Article Publish Status: FREE
Abstract Title:

Capsaicin protects cardiomyocytes against lipopolysaccharide-induced damage via 14-3-3γ-mediated autophagy augmentation.

Abstract Source:

Front Pharmacol. 2021 ;12:659015. Epub 2021 Apr 27. PMID: 33986684

Abstract Author(s):

Yang Qiao, Liang Wang, Tianhong Hu, Dong Yin, Huan He, Ming He

Article Affiliation:

Yang Qiao


The myocardium is susceptible to lipopolysaccharide (LPS)-induced damage in sepsis, and cardiac dysfunction is a leading cause of mortality in patients with sepsis. The changes in cardiomyocyte autophagy in sepsis and the effects and mechanism of action of capsaicin (Cap) remain unclear.The potential pathway of 14-3-3γ-dependent autophagy and the effects and mechanisms of Cap were studied in LPS-induced injury to primary cultured neonatal rat cardiomyocytes. The results showed that cardiomyocyte viability decreased, lactate dehydrogenase and creatine kinase activities increased, 14-3-3γ expression was downregulated, and autophagy was inhibited after LPS challenge.
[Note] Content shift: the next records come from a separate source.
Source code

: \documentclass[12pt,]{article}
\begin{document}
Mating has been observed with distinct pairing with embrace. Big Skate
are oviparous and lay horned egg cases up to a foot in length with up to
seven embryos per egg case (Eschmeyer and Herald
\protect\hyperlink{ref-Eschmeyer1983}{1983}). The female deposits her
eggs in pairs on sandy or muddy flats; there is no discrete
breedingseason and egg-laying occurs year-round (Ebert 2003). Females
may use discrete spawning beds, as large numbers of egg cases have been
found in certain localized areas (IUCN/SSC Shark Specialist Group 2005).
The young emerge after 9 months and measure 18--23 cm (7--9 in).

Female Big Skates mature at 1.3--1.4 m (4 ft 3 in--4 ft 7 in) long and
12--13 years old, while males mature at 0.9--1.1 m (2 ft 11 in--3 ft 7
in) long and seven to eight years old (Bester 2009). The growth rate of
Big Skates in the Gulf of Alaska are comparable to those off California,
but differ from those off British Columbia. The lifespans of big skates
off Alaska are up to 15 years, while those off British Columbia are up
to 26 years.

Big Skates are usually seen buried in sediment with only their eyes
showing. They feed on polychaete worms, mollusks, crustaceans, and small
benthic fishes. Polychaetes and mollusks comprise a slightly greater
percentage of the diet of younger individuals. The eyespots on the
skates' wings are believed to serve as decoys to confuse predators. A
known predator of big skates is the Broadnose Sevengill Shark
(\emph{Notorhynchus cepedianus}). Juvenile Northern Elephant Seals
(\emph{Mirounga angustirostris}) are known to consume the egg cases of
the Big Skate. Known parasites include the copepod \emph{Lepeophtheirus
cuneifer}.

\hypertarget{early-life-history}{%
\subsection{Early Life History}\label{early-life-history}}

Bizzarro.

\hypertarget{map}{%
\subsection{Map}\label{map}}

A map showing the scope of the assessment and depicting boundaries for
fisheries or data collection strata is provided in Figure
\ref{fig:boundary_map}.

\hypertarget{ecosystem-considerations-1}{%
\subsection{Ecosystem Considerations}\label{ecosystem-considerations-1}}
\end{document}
Cap pretreatment augmented autophagy by upregulating 14-3-3γ expression and activating AMP-activated protein kinase (AMPK) and unc-51 like autophagy-activating kinase 1 (ULK1), suppressing mammalian target of rapamycin (mTOR), alleviating cardiac dysfunction and improving the inflammation response, whereas pAD/14-3-3γ-shRNA nullified the above effects. Cap pretreatment also decreased the levels of IL-1β, TNF-α, IL-6, and IL-10; suppressed intracellular oxidative stress; reduced the intracellular/mitochondrial reactive oxygen species (ROS); balanced GSH/GSSG; increased GSH-Px, catalase, and SOD activities; and decreased MDA contents. It also increased ATP content, activated complex Ⅰ and complex Ⅲ, stabilized the mitochondrial membrane potential, and decreased the mitochondrial permeability transition pore opening, thereby improving mitochondrial function.Pretreatment with Cap can regulate autophagy by upregulating 14-3-3γ expression, inhibiting oxidative stress and inflammation, maintaining mitochondrial function, and protecting cardiomyocytes against LPS-induced injury.